▶ [PROBLEM TO SOLVE] For the records below, report how many lines include "hbar", with no accompanying text.

▶ [INPUT MATERIAL]
──────

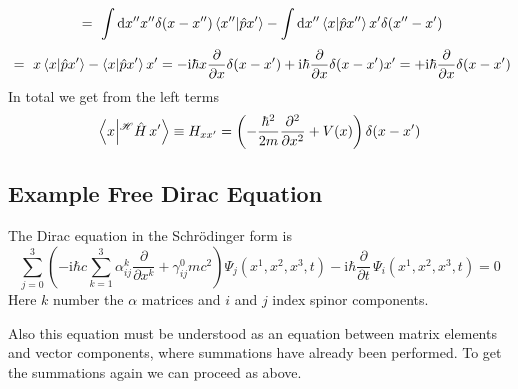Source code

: \documentclass[12pt]{article}
\begin{document}
\begin{equation*}
\ =\ \int \mathrm{d}x'' x''\delta(x-x'') \bra{x''}\ket{\hat{p}x'} 
- \int \mathrm{d}x'' \bra{x}\ket{\hat{p}x''} x'\delta(x''-x')
\end{equation*}
\begin{equation*}
\ =\ x \bra{x}\ket{\hat{p}x'} - \bra{x}\ket{\hat{p}x'} x'
= -\mathrm {i} \hbar x \frac{\partial }{\partial x}\delta(x-x')
+\mathrm{i} \hbar \frac{\partial }{\partial x}\delta(x-x') x'
= +\mathrm{i} \hbar \frac{\partial }{\partial x}\delta(x-x')
\end{equation*}
In total we get from the left terms 
\begin{equation*}
\bra{x}\ket{^\mathscr{H}\hat{H}\,x'}\equiv H_{xx'} = 
\left(-\frac{\hbar^2}{2m} \frac {\partial^2}{\partial x^2}+V(x)\right) \delta(x-x')
\end{equation*}

\subsection{Example Free Dirac Equation}
The Dirac equation in the Schrödinger form is
\begin{equation*}
\sum_{j=0}^{3}\left(-\mathrm{i}\hbar c \sum_{k=1}^{3}\alpha^{k}_{ij}\frac{\partial }{\partial x^k}+\gamma^{0}_{ij} m c^2 \right)\Psi_j(x^1,x^2,x^3,t) 
- {\mathrm i}\hbar{\frac  {\partial }{\partial t}}\,\Psi_i(x^1,x^2,x^3,t) = 0
\end{equation*}
Here $k$ number the $\alpha$ matrices and $i$ and $j$ index spinor components.

Also this equation must be understood as an equation between matrix elements and vector components, where summations have already been performed. To get the summations again we can proceed as above. 
\end{document}
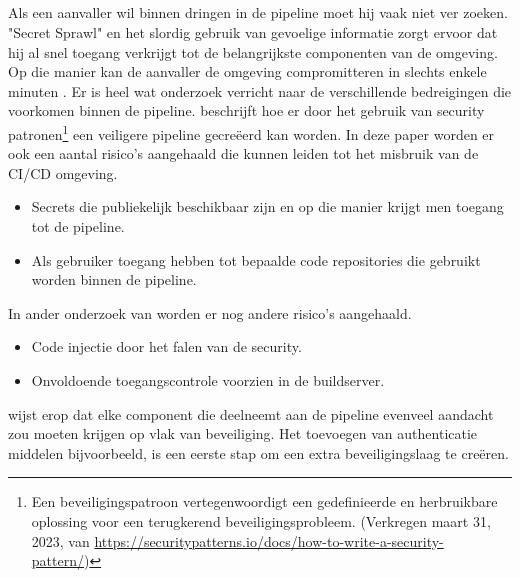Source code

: \subsection{}
\label{sec:Bedreigingen in de pipeline}
Als een aanvaller wil binnen dringen in de pipeline moet hij vaak niet ver zoeken. "Secret Sprawl" en het slordig gebruik van gevoelige informatie zorgt ervoor dat hij al snel toegang verkrijgt tot de belangrijkste componenten van de omgeving. Op die manier kan de aanvaller de omgeving compromitteren in slechts enkele minuten \autocite{Smart2022}. Er is heel wat onderzoek verricht naar de verschillende bedreigingen die voorkomen binnen de pipeline. \textcite{Rimba2015} beschrijft hoe er door het gebruik van security patronen\footnote{Een beveiligingspatroon vertegenwoordigt een gedefinieerde en herbruikbare oplossing voor een terugkerend beveiligingsprobleem. (Verkregen maart 31, 2023, van \url{https://securitypatterns.io/docs/how-to-write-a-security-pattern/})} een veiligere pipeline gecreëerd kan worden. In deze paper worden er ook een aantal risico’s aangehaald die kunnen leiden tot het misbruik van de CI/CD omgeving.
 
\begin{itemize}
  \item Secrets die publiekelijk beschikbaar zijn en op die manier krijgt men toegang tot de pipeline.
  \item Als gebruiker toegang hebben tot bepaalde code repositories die gebruikt worden binnen de pipeline.
\end{itemize}

In ander onderzoek van \textcite{Ullah2017} worden er nog andere risico's aangehaald.

\begin{itemize}
  \item Code injectie door het falen van de security.
  \item Onvoldoende toegangscontrole voorzien in de buildserver.
\end{itemize}

\textcite{Ullah2017} wijst erop dat elke component die deelneemt aan de pipeline evenveel aandacht zou moeten krijgen op vlak van beveiliging. Het toevoegen van authenticatie middelen bijvoorbeeld, is een eerste stap om een extra beveiligingslaag te creëren.
\newline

──────

▶ [RESPONSE BOX] 6